By the end of this year, Kallepalli will have five PhD students in his lab whose projects encompass Fourier ptychography microscopy for malaria imaging; leveraging 3D-printing to create microscopy hardware; exploring functional near-infrared spectroscopy for brain imaging; understanding glioblastoma tumors’ microenvironment; and pursuing the project with Forbes, which looks at the interaction of biological tissue with single photons. “What we are trying to do is understand how light interacts with biological tissue and where it can best be applied,” says Kallepalli of his team’s focus. “These explorations are based on collaborations, connections, and professional networks, and we take those tools to different people's labs, so the projects are quite diverse. In my team, each individual student has about a 10% overlap with the others, so we’re perpetuating a culture of collaboration. If everybody's project has an overlap, they naturally work together.”

That sense of creating a collaborative environment, mentoring young researchers, and facilitating connections is a role that Kallepalli embraces. “Miles mentioned to me a long time ago that the people you end up working with are almost more important than the problem you're trying to solve, because if the people are fantastic and the culture is great, you will solve any problem as best as is possible.”

Kallepalli’s recently returned from a visit with Professor Joseph Culver’s group at Washington University in St. Louis, interested in what innovations might be possible to improve the depth resolution of the functional infrared-spectroscopy systems that that group specializes in. (Notably, Culver’s lab includes 2025 SPIE-Franz Hillenkamp Postdoctoral Fellow Morgan Fogarty). There will be follow-up trips, alongside the PhD student who is part of the collaboration between Kallepalli and Culver’s teams: “We want to build a functional near-infrared spectroscopy system at Strathclyde to study the rehabilitation process of stroke patients.” And, per his MO, Kallepalli wants to ensure emerging researchers are involved and engaged.  

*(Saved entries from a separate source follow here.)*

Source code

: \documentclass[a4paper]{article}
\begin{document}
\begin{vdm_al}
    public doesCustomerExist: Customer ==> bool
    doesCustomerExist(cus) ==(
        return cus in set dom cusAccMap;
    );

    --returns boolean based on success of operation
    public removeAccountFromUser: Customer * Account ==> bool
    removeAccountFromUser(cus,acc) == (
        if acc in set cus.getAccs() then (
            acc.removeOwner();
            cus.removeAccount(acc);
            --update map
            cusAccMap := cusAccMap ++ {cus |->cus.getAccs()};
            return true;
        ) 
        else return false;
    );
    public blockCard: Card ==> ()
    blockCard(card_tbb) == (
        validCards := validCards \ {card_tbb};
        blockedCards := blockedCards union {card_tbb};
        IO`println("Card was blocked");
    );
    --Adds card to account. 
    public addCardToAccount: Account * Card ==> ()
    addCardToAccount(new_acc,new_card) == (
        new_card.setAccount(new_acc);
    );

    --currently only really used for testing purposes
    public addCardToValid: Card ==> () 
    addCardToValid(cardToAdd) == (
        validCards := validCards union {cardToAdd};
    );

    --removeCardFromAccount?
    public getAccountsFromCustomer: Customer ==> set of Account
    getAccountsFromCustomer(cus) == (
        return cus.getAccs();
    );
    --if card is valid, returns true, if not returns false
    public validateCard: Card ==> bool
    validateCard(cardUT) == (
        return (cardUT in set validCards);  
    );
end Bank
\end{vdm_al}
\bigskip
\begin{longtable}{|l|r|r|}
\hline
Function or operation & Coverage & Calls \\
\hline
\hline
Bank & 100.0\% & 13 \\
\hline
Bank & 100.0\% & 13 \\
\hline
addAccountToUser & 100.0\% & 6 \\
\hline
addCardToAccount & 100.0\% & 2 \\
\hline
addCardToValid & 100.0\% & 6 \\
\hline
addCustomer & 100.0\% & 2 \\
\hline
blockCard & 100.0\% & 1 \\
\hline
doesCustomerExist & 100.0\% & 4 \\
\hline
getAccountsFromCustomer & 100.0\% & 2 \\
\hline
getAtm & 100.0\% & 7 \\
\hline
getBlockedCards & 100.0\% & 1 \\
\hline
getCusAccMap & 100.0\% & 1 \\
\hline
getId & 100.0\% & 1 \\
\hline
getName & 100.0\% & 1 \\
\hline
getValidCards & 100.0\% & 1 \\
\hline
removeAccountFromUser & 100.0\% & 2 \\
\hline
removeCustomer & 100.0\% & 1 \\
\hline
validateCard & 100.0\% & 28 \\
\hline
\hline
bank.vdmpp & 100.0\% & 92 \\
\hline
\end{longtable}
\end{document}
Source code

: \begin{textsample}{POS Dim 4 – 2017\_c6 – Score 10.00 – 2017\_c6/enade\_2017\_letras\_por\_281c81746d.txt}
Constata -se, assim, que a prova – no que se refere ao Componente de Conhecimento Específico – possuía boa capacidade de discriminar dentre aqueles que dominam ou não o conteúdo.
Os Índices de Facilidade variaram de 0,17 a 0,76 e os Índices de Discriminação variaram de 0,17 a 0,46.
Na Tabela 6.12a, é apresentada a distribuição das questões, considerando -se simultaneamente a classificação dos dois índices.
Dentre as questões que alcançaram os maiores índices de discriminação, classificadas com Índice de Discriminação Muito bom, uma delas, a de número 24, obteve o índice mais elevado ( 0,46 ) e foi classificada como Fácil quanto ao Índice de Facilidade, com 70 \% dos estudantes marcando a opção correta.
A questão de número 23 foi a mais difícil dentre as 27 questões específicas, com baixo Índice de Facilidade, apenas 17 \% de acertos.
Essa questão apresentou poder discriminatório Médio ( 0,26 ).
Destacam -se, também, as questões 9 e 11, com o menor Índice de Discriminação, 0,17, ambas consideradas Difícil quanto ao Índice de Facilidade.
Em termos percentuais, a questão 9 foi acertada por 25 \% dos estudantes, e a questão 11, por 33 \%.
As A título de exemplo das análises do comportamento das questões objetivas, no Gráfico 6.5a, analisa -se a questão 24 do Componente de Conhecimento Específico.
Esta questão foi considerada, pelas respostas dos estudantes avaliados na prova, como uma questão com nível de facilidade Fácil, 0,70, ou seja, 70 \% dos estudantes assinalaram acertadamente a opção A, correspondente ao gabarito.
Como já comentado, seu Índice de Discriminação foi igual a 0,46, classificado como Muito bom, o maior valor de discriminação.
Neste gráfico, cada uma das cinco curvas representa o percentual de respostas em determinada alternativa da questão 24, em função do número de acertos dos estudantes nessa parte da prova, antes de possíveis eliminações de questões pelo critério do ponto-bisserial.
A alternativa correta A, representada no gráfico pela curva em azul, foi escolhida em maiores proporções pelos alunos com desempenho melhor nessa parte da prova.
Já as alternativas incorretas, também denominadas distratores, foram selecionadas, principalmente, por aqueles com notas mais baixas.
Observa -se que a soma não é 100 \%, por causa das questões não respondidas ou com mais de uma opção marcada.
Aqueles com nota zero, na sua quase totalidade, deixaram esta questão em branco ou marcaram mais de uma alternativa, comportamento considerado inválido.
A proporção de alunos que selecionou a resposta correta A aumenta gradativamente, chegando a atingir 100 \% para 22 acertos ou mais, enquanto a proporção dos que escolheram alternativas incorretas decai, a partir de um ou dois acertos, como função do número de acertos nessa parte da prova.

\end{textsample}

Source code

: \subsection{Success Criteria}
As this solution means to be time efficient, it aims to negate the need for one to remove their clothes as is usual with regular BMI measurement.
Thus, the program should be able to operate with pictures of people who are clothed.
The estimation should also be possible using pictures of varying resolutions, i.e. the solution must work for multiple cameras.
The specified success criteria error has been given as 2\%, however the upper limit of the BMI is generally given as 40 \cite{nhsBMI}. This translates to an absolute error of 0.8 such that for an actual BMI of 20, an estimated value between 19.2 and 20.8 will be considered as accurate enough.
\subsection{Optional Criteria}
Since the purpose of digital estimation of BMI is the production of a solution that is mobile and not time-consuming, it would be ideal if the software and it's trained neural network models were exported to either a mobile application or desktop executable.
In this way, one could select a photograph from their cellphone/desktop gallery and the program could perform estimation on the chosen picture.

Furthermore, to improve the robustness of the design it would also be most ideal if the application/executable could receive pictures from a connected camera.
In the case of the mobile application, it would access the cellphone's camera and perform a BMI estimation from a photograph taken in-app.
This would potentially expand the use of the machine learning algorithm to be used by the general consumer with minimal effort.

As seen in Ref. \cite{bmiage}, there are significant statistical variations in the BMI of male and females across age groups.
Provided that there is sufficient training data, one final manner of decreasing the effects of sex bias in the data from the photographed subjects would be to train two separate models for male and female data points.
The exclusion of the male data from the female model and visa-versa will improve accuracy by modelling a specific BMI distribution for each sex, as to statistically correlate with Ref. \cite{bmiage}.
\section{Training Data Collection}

“My students all do outreach,” he says. “They submit conference papers. My first PhD student just got a grant to attend a conference in Manchester. He went to the SPIE Biophotonics Summer School this year, and he’ll spend two months in South Africa next year working with my colleague Professor Pieter Neethling at Stellenbosch University. I met Pieter on a visit to Stellenbosch in 2023 and had a wonderful time engaging with him; now he's going to host one of my students, and one of his students is going to visit my lab in exchange.” Kallepalli pauses, but only for a moment. “It is my responsibility to make these opportunities available to the students,” he says, “to make the right opportunity for the right student available at the right time, and to provide opportunities for my students that allow them to have the best possible experience.”